The gamma‐ray spectrum of the Sun

The γ‐ray spectrum ( hν > 10 kev) emitted by the sun is investigated and approximate fluxes at the earth are predicted on the basis of a simple solar‐flare model. The object of this paper is to determine what new information about the sun and, in particular, solar flares we can learn from the detection of this radiation. We also investigate which part of the spectrum is most feasibly detectable and which part yields the most direct information on solar‐flare structure. Our calculations indicate the following sources of γ radiation from the sun. The γ radiation emitted by the quiet sun is negligible compared with emission during a solar flare. The most important emission mechanism in the 10‐kev to 1‐Mev energy region is bremsstrahlung by flare‐accelerated electrons. The photon spectrum is continuous and decreases monotonically with energy. Flare‐accelerated protons will interact with carbon, nitrogen, and oxygen nuclei by inelastic scattering and spallation reactions, producing γ radiation as a result of nuclear de‐excitation.
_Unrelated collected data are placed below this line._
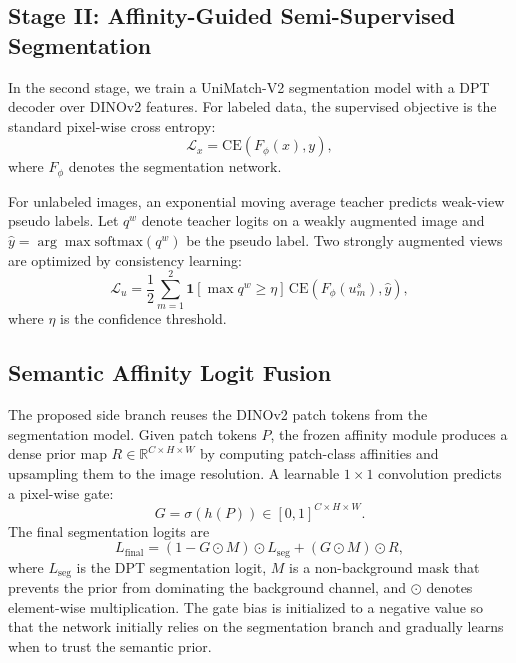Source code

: \documentclass[journal,twoside]{IEEEtran}
\begin{document}
\subsection{Stage II: Affinity-Guided Semi-Supervised Segmentation}
In the second stage, we train a UniMatch-V2 segmentation model with a DPT decoder over DINOv2 features. For labeled data, the supervised objective is the standard pixel-wise cross entropy:
\begin{equation}
    \mathcal{L}_{x} = \mathrm{CE}(F_{\phi}(x), y),
\end{equation}
where $F_{\phi}$ denotes the segmentation network.

For unlabeled images, an exponential moving average teacher predicts weak-view pseudo labels. Let $q^w$ denote teacher logits on a weakly augmented image and $\hat{y}=\arg\max \mathrm{softmax}(q^w)$ be the pseudo label. Two strongly augmented views are optimized by consistency learning:
\begin{equation}
    \mathcal{L}_{u} =
    \frac{1}{2}\sum_{m=1}^{2}
    \mathbf{1}[\max q^w \ge \eta]\,
    \mathrm{CE}(F_{\phi}(u_m^s), \hat{y}),
\end{equation}
where $\eta$ is the confidence threshold.

\subsection{Semantic Affinity Logit Fusion}
The proposed side branch reuses the DINOv2 patch tokens from the segmentation model. Given patch tokens $P$, the frozen affinity module produces a dense prior map $R \in \mathbb{R}^{C \times H \times W}$ by computing patch-class affinities and upsampling them to the image resolution. A learnable $1\times1$ convolution predicts a pixel-wise gate:
\begin{equation}
    G = \sigma(h(P)) \in [0,1]^{C \times H \times W}.
\end{equation}
The final segmentation logits are
\begin{equation}
    L_{\mathrm{final}} =
    (1-G \odot M) \odot L_{\mathrm{seg}}
    + (G \odot M) \odot R,
\end{equation}
where $L_{\mathrm{seg}}$ is the DPT segmentation logit, $M$ is a non-background mask that prevents the prior from dominating the background channel, and $\odot$ denotes element-wise multiplication. The gate bias is initialized to a negative value so that the network initially relies on the segmentation branch and gradually learns when to trust the semantic prior.
\end{document}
Little effort has been made to detect this line emission. Neutrons resulting from spallation reactions will be partially captured by protons to produce deuterium and 2.23‐Mev γ radiation. The intensity of this line emission is proportional to the neutron density in a flare. Line emission at 0.51 Mev results from positron‐electron annihilation. Positrons are produced by β decay of radioactive nuclei generated by spallation reactions and by the decay of π + mesons produced in proton‐proton reactions. The primary source of photons with energy greater than 50 Mev is the decay of π 0 mesons, which are also produced in proton‐proton reactions. The intensity of these photons is very sensitive to the accelerated proton spectrum in the flare. Flux estimates indicate that the detection of γ radiation resulting from a solar flare is feasible and would yield information on nuclear reactions as well as on the intensity and spectrum of high‐energy protons and electrons.